### [Aim of the task]
Read the material below. Count the lines containing "contains" and give that count alone.
[[ Input, beginning ]]
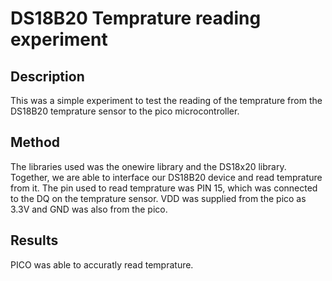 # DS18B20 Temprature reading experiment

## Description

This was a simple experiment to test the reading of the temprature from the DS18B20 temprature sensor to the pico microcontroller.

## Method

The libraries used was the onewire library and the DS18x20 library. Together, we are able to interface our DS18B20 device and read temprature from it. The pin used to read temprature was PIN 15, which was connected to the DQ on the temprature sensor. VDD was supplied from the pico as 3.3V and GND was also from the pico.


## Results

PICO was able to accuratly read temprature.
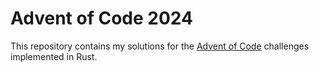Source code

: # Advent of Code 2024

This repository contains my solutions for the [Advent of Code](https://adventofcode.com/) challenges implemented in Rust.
[[ Input, end ]]
[[ Input, beginning ]]
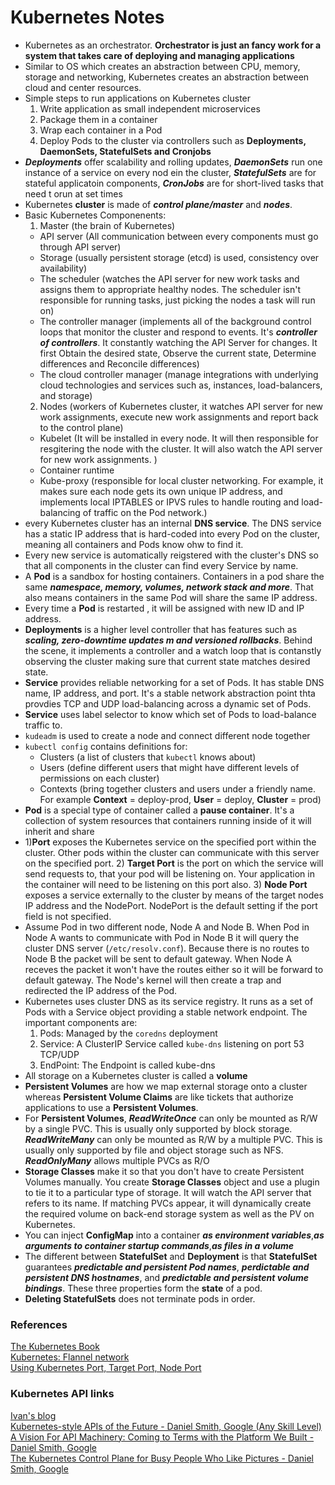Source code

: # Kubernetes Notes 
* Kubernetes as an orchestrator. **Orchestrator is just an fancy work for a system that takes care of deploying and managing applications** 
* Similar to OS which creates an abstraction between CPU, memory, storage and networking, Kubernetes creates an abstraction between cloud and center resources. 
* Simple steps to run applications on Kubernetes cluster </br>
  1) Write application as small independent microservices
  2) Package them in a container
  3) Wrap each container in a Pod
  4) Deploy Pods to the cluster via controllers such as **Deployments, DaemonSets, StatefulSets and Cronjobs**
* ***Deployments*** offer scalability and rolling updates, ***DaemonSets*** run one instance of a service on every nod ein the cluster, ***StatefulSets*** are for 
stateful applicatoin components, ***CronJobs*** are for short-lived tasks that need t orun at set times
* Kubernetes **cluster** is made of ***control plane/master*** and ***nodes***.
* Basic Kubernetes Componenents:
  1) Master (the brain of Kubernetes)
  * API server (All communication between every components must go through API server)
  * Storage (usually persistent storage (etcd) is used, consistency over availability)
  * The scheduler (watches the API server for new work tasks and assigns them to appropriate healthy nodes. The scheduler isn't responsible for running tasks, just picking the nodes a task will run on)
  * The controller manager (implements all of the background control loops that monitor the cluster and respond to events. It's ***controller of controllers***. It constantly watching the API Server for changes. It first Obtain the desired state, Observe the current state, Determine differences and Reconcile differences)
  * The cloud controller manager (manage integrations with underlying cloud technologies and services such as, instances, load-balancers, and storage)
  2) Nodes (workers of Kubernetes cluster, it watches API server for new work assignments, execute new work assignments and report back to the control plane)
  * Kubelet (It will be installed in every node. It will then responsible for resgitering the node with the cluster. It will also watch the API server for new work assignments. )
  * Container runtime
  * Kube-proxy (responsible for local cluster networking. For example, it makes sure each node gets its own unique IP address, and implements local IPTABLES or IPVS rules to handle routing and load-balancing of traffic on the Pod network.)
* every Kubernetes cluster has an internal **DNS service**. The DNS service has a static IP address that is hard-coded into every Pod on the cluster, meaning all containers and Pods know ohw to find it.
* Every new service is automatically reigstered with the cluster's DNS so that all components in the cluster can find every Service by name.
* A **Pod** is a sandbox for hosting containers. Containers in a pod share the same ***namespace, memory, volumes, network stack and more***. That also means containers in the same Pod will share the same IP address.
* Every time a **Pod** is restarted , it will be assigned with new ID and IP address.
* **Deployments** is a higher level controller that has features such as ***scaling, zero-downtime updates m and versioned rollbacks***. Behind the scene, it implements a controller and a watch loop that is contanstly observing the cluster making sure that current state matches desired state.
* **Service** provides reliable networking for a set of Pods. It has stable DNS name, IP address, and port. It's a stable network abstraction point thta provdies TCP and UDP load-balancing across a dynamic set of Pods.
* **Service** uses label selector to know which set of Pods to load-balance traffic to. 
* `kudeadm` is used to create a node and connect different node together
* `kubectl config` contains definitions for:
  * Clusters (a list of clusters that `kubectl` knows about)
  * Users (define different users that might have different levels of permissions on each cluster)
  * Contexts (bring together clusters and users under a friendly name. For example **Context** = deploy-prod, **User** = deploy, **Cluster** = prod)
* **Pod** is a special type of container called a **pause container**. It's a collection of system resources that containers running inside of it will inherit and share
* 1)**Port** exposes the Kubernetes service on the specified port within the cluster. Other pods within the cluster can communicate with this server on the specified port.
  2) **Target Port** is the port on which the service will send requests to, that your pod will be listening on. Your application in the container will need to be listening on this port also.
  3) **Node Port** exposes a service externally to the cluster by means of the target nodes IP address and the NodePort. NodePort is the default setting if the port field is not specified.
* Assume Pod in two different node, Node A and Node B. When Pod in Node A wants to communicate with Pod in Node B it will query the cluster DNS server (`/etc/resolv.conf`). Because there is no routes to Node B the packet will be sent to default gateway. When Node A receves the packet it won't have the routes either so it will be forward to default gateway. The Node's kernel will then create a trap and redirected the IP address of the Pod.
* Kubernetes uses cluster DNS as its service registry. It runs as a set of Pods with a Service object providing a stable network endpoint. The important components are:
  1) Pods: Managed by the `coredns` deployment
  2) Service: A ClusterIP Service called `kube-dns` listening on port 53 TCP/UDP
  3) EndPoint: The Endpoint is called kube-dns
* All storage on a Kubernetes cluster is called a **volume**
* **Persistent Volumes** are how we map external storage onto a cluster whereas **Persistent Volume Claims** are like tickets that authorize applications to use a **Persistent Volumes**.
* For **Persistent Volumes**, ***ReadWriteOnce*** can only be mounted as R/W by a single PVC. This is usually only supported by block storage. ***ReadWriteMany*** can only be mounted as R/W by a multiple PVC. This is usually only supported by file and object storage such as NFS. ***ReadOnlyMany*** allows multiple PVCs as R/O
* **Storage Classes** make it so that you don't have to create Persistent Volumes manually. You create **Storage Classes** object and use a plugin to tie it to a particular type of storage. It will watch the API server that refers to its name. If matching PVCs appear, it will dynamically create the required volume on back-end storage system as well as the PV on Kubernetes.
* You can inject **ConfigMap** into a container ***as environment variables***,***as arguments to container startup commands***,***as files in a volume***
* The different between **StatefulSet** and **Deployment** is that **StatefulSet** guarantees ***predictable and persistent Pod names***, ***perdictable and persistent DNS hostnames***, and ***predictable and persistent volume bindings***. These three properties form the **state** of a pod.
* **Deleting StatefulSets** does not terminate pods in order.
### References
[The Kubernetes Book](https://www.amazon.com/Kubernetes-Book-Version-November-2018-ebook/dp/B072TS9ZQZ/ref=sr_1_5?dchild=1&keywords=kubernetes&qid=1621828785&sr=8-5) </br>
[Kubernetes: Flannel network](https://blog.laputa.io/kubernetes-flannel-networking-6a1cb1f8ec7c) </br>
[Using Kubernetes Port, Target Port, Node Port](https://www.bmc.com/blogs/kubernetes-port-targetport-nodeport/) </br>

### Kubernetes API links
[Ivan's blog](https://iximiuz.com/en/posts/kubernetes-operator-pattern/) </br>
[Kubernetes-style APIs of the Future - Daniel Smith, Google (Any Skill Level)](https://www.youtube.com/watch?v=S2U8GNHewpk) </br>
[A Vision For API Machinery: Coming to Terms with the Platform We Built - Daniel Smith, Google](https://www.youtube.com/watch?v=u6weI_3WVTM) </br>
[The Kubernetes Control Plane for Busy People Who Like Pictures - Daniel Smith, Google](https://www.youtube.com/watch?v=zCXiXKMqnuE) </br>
[[ Input, end ]]
### [Solution for this task]
2